Suppose $X, Y$ are independent exponentially distributed random variables with parameter $\lambda$, $U=X/Y$, $V=XY \Rightarrow x=\sqrt{uv}, y=\sqrt{v/u}$. By the change of variables formula, we have the joint density of $U,V$
$$f_{U,V}(u,v)=f_X(x)f_Y(y)|J(x,y)|=\frac{\lambda^2}{2u}\mathrm{exp}\{-\lambda(\sqrt{uv}+\sqrt{v/u})\}$$
where the Jacobian determinant of $(x,y)$ was computed to be $1/2u$. However, integrating this result over $v>0$ to get the marginal density of $U$, which I know from elsewhere to be $f_U(u)=\frac{1}{(u+1)^2}$, is giving me considerable difficulty. $U,V$ do not seem to be independent, so treating the $1/u$ term as constant isn't an option.
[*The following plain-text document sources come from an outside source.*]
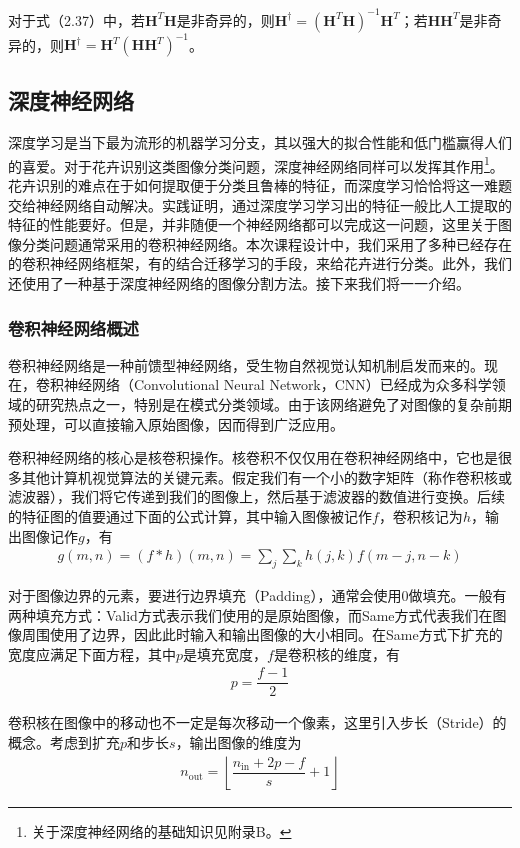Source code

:\documentclass[supercite]{HustGraduPaper}
\begin{document}
\begin{sloppypar}
  对于式（2.37）中，若$\mathbf{H}^T\mathbf{H}$是非奇异的，则$\mathbf{H}^{\dag}=(\mathbf{H}^T\mathbf{H})^{-1}\mathbf{H}^T$；若$\mathbf{H}\mathbf{H}^T$是非奇异的，则$\mathbf{H}^{\dag}=\mathbf{H}^T(\mathbf{H}\mathbf{H}^T)^{-1}$。
  \subsection{深度神经网络}
  深度学习是当下最为流形的机器学习分支，其以强大的拟合性能和低门槛赢得人们的喜爱。对于花卉识别这类图像分类问题，深度神经网络同样可以发挥其作用\footnote{关于深度神经网络的基础知识见附录B。}。花卉识别的难点在于如何提取便于分类且鲁棒的特征，而深度学习恰恰将这一难题交给神经网络自动解决。实践证明，通过深度学习学习出的特征一般比人工提取的特征的性能要好。但是，并非随便一个神经网络都可以完成这一问题，这里关于图像分类问题通常采用的卷积神经网络。本次课程设计中，我们采用了多种已经存在的卷积神经网络框架，有的结合迁移学习的手段，来给花卉进行分类。此外，我们还使用了一种基于深度神经网络的图像分割方法。接下来我们将一一介绍。
  \subsubsection{卷积神经网络概述}
   卷积神经网络是一种前馈型神经网络，受生物自然视觉认知机制启发而来的。现在，卷积神经网络（Convolutional Neural Network，CNN）已经成为众多科学领域的研究热点之一，特别是在模式分类领域。由于该网络避免了对图像的复杂前期预处理，可以直接输入原始图像，因而得到广泛应用。
  

   卷积神经网络的核心是核卷积操作。核卷积不仅仅用在卷积神经网络中，它也是很多其他计算机视觉算法的关键元素。假定我们有一个小的数字矩阵（称作卷积核或滤波器），我们将它传递到我们的图像上，然后基于滤波器的数值进行变换。后续的特征图的值要通过下面的公式计算，其中输入图像被记作$f$，卷积核记为$h$，输出图像记作$g$，有\begin{gather}
    g(m,n)=(f*h)(m,n)=\sum\limits_j\sum\limits_kh(j,k)f(m-j,n-k)
   \end{gather}

   对于图像边界的元素，要进行边界填充（Padding），通常会使用0做填充。一般有两种填充方式：Valid方式表示我们使用的是原始图像，而Same方式代表我们在图像周围使用了边界，因此此时输入和输出图像的大小相同。在Same方式下扩充的宽度应满足下面方程，其中$p$是填充宽度，$f$是卷积核的维度，有\begin{gather}
    p=\dfrac{f-1}{2}
   \end{gather}

   卷积核在图像中的移动也不一定是每次移动一个像素，这里引入步长（Stride）的概念。考虑到扩充$p$和步长$s$，输出图像的维度为\begin{gather}
     n_{\mathrm{out}}=\left\lfloor \dfrac{n_{\mathrm{in}}+2p-f}{s}+1 \right\rfloor
   \end{gather}


\end{sloppypar}
\end{document}
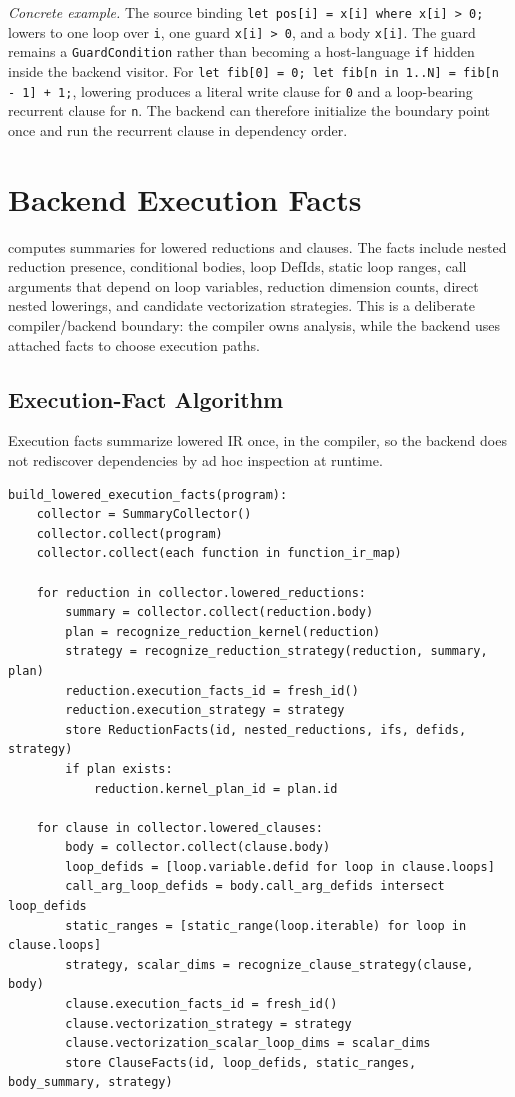 \textit{Concrete example.} The source binding \texttt{let pos[i] = x[i] where
x[i] > 0;} lowers to one loop over \texttt{i}, one guard
\texttt{x[i] > 0}, and a body \texttt{x[i]}. The guard remains a
\texttt{GuardCondition} rather than becoming a host-language \texttt{if} hidden
inside the backend visitor. For \texttt{let fib[0] = 0; let fib[n in 1..N] =
fib[n - 1] + 1;}, lowering produces a literal write clause for \texttt{0} and
a loop-bearing recurrent clause for \texttt{n}. The backend can therefore
initialize the boundary point once and run the recurrent clause in dependency
order.

\section{Backend Execution Facts}

 computes summaries for
lowered reductions and clauses. The facts include nested reduction presence,
conditional bodies, loop DefIds, static loop ranges, call arguments that depend
on loop variables, reduction dimension counts, direct nested lowerings, and
candidate vectorization strategies. This is a deliberate compiler/backend
boundary: the compiler owns analysis, while the backend uses attached facts to
choose execution paths.

\subsection{Execution-Fact Algorithm}

Execution facts summarize lowered IR once, in the compiler, so the backend does
not rediscover dependencies by ad hoc inspection at runtime.

\begin{lstlisting}[style=pythoncode,caption={Lowered execution-fact construction.}]
build_lowered_execution_facts(program):
    collector = SummaryCollector()
    collector.collect(program)
    collector.collect(each function in function_ir_map)

    for reduction in collector.lowered_reductions:
        summary = collector.collect(reduction.body)
        plan = recognize_reduction_kernel(reduction)
        strategy = recognize_reduction_strategy(reduction, summary, plan)
        reduction.execution_facts_id = fresh_id()
        reduction.execution_strategy = strategy
        store ReductionFacts(id, nested_reductions, ifs, defids, strategy)
        if plan exists:
            reduction.kernel_plan_id = plan.id

    for clause in collector.lowered_clauses:
        body = collector.collect(clause.body)
        loop_defids = [loop.variable.defid for loop in clause.loops]
        call_arg_loop_defids = body.call_arg_defids intersect loop_defids
        static_ranges = [static_range(loop.iterable) for loop in clause.loops]
        strategy, scalar_dims = recognize_clause_strategy(clause, body)
        clause.execution_facts_id = fresh_id()
        clause.vectorization_strategy = strategy
        clause.vectorization_scalar_loop_dims = scalar_dims
        store ClauseFacts(id, loop_defids, static_ranges, body_summary, strategy)
\end{lstlisting}

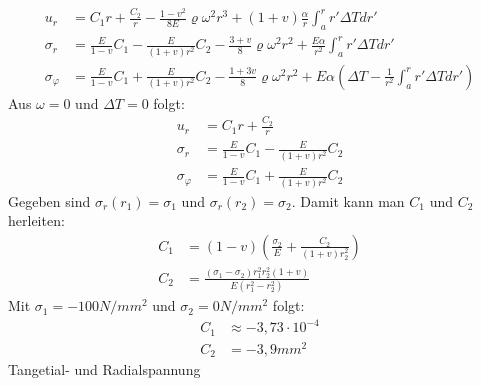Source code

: \documentclass[]{article}
\begin{document}
\begin{center}
\end{center}
\begin{align*}
u_r&=C_1r+\frac{C_2}{r}-\frac{1-v^2}{8E}\varrho\omega^2r^3+(1+v)\frac{\alpha}{r}\int_{a}^{r}r'\Delta Tdr'\\
\sigma_r&=\frac{E}{1-v}C_1-\frac{E}{(1+v)r^2}C_2-\frac{3+v}{8}\varrho\omega^2r^2+\frac{E\alpha}{r^2}\int_{a}^{r}r'\Delta Tdr'\\
\sigma_\varphi&=\frac{E}{1-v}C_1+\frac{E}{(1+v)r^2}C_2-\frac{1+3v}{8}\varrho\omega^2r^2+E\alpha(\Delta T-\frac{1}{r^2}\int_{a}^{r}r'\Delta Tdr')
\end{align*}
Aus $\omega=0$ und $\Delta T=0$ folgt:
\begin{align*}
u_r&=C_1r+\frac{C_2}{r}\\
\sigma_r&=\frac{E}{1-v}C_1-\frac{E}{(1+v)r^2}C_2\\
\sigma_\varphi&=\frac{E}{1-v}C_1+\frac{E}{(1+v)r^2}C_2
\end{align*}
Gegeben sind $\sigma_r(r_1)=\sigma_1$ und $\sigma_r(r_2)=\sigma_2$. Damit kann man $C_1$ und $C_2$  herleiten:
\begin{align*}
C_1&=(1-v)\left( \frac{\sigma_2}{E}+\frac{C_2}{(1+v)r_2^2}\right) \\
C_2&=\frac{(\sigma_1-\sigma_2)r_1^2r_2^2(1+v)}{E(r_1^2-r_2^2)}
\end{align*}
Mit $\sigma_1=-100N/mm^2$ und $\sigma_2=0N/mm^2$ folgt:
\begin{align*}
C_1&\approx-3,73\cdot 10^{-4}\\
C_2&=-3,9mm^2
\end{align*}
\def\CA{-0.000373} %
\def\CB{-3.9} %
\def\E{4000}
\def\sigR{(\CA/0.7-\CB/(1.3*((x*25)+75)*((x*25)+75)))}
\def\sigP{(\CA/0.7+\CB/(1.3*((x*25)+75)*((x*25)+75)))}
\def\sigT{-106.7/200000}
Tangetial- und Radialspannung\\
\vspace{1cm}\\
\end{document}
Is there a way to transform back to $(x,y)$ and then integrate with respect to $xy$, or did I make a mistake calculating the joint distribution?
With the change of variables $x=uy$ we have $f_{U,Y}(u,y) = f_X(uy) \cdot f_Y(y) \cdot y$, so \begin{align} f_U(u) &= \int_0^\infty f_{U,Y}(u,y) \mathop{dy}\\ &= \int_0^\infty\lambda^2 y e^{-\lambda y(1+u)} \mathop{dy} \\ &= \frac{\lambda^2}{(\lambda(1+u))^2} \\ &= \frac{1}{(1+u)^2}. \end{align} Above, I used the fact $\int_0^\infty \frac{(\lambda(1+u))^2}{(2-1)!} y^{2-1} e^{-\lambda(1+u)y} \mathop{dy}=1$ by integrating the PDF of the $\text{Gamma}(2,\lambda(1+u))$ distribution.